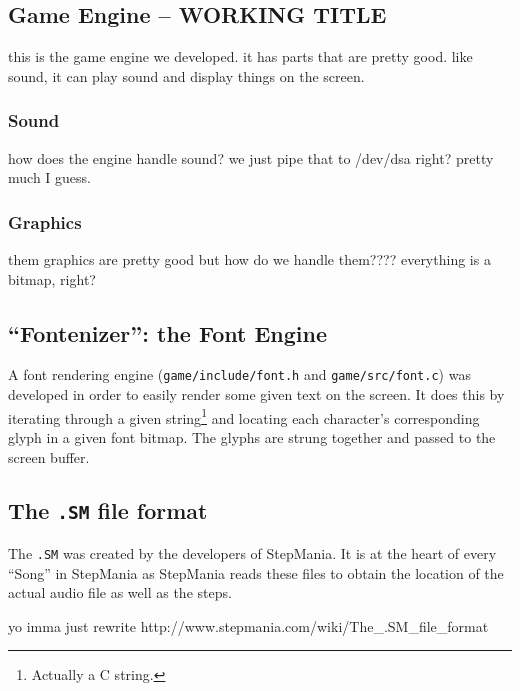 \subsection{Game Engine -- WORKING TITLE}
	this is the game engine we developed. it has parts that are pretty good. like sound, it can play sound and display things on the screen.
	\subsubsection{Sound}
		how does the engine handle sound?
		we just pipe that to /dev/dsa right?
		pretty much I guess.
	\subsubsection{Graphics}
		them graphics are pretty good but how do we handle them????
		everything is a bitmap, right?
\subsection{``Fontenizer'': the Font Engine}
	A font rendering engine (\texttt{game/include/font.h} and \texttt{game/src/font.c}) was developed in order to easily render some given text on the screen.
	It does this by iterating through a given string\footnote{Actually a C string.} and locating each character's corresponding glyph in a given font bitmap.
	The glyphs are strung together and passed to the screen buffer.

\subsection{The \texttt{.SM} file format}
	The \texttt{.SM} was created by the developers of StepMania. It is at the heart of every ``Song'' in StepMania as StepMania reads these files to obtain the location of the actual audio file as well as the steps.
	
	yo imma just rewrite http://www.stepmania.com/wiki/The_.SM_file_format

WHAT THE EXERCISE ASKS:
Output the material above exactly as written and drop any images it holds.

RESPONSE TO THE TASK:
 \subsection{Game Engine -- WORKING TITLE}
	this is the game engine we developed. it has parts that are pretty good. like sound, it can play sound and display things on the screen.
	\subsubsection{Sound}
		how does the engine handle sound?
		we just pipe that to /dev/dsa right?
		pretty much I guess.
	\subsubsection{Graphics}
		them graphics are pretty good but how do we handle them????
		everything is a bitmap, right?
\subsection{``Fontenizer'': the Font Engine}
	A font rendering engine (\texttt{game/include/font.h} and \texttt{game/src/font.c}) was developed in order to easily render some given text on the screen.
	It does this by iterating through a given string\footnote{Actually a C string.} and locating each character's corresponding glyph in a given font bitmap.
	The glyphs are strung together and passed to the screen buffer.

\subsection{The \texttt{.SM} file format}
	The \texttt{.SM} was created by the developers of StepMania. It is at the heart of every ``Song'' in StepMania as StepMania reads these files to obtain the location of the actual audio file as well as the steps.
	
	yo imma just rewrite http://www.stepmania.com/wiki/The_.SM_file_format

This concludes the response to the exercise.